One of the worst examples comes from California, where the state’s exchange has been touted the most successful in the country for enrolling thousands of people. Covered California has already used up about $1.1 billion in federal funding to get its exchange up and running and is now expected to run a nearly $80 million deficit by the end of the year, according to the Orange County Register. The state has already set aside about $200 million to cover that, but the long-term sustainability of the program is very much in question.
This isn’t a surprise to anyone. In 2013, the state’s auditor said once federal funding goes away, the exchanges “future solvency” will be “uncertain.” At the time, the auditor dubbed Covered California a high-risk issue for the state.
Related: Why Obamacare’s Portal Still Needs a Brand Makeover
Likewise, Hawaii’s state exchange is also running into funding issues. Earlier this month, the federal government warned the state that if it can’t prove that its exchange will be self-sustainable this year, it may have to shift to the federal portal, HealthCare.gov. Hawaii’s exchange had serious website problems last year and was forced to pay for a costly repair effort.

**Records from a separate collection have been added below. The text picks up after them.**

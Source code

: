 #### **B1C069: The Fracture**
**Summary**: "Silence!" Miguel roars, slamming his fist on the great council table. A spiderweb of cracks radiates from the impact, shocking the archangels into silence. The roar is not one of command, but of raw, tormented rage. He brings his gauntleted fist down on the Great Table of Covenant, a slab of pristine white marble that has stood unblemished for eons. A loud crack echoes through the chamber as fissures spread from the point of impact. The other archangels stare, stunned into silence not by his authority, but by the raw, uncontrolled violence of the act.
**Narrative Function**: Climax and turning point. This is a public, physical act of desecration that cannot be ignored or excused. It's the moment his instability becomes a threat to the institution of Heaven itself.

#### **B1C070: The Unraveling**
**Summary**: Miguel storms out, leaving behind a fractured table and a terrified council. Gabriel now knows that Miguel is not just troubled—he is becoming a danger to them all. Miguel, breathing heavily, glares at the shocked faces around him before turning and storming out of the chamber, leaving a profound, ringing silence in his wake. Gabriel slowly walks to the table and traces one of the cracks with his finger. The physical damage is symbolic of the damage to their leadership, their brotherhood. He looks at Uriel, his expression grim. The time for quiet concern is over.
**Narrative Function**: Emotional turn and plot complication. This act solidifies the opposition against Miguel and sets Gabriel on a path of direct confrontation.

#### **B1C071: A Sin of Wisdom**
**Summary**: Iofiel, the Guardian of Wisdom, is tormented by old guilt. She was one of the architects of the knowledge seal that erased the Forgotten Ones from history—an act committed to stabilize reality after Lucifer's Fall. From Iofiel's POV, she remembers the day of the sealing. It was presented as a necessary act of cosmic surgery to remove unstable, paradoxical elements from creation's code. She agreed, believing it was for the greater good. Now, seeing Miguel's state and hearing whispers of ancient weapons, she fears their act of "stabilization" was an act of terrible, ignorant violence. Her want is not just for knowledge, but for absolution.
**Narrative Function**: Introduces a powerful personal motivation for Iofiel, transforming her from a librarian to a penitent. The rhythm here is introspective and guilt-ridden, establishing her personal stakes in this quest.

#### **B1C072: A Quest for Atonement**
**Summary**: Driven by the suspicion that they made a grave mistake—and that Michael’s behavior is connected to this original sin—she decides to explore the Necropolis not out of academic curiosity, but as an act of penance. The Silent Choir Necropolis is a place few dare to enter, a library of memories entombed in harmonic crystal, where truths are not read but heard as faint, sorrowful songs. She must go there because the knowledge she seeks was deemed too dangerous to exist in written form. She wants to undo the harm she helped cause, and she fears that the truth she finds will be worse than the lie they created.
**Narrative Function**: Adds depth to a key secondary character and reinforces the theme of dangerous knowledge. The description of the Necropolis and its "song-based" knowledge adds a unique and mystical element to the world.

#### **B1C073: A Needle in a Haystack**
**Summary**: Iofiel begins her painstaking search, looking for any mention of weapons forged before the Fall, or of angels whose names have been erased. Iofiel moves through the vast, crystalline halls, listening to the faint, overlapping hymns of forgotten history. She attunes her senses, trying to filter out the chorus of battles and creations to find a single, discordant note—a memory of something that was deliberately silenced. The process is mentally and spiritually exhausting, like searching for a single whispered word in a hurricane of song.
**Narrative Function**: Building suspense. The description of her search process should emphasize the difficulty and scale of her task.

“This is a contingency that is being imposed on any state-based exchange that doesn't have a funded sustainability plan in play," Jeff Kissel, CEO of the Hawaii Health Connector, told the Honolulu Star Advertiser.
As some states consider shifting to the federal exchange to deal with financial issues, another major concern looms—the Supreme Court decision in King v. Burwell. Expected in June, the ruling could be disastrous for all Obamacare enrollees receiving subsidized coverage on the federal exchange. If more people get shifted to the federal exchange, even more people will be affected by an adverse ruling from the Court.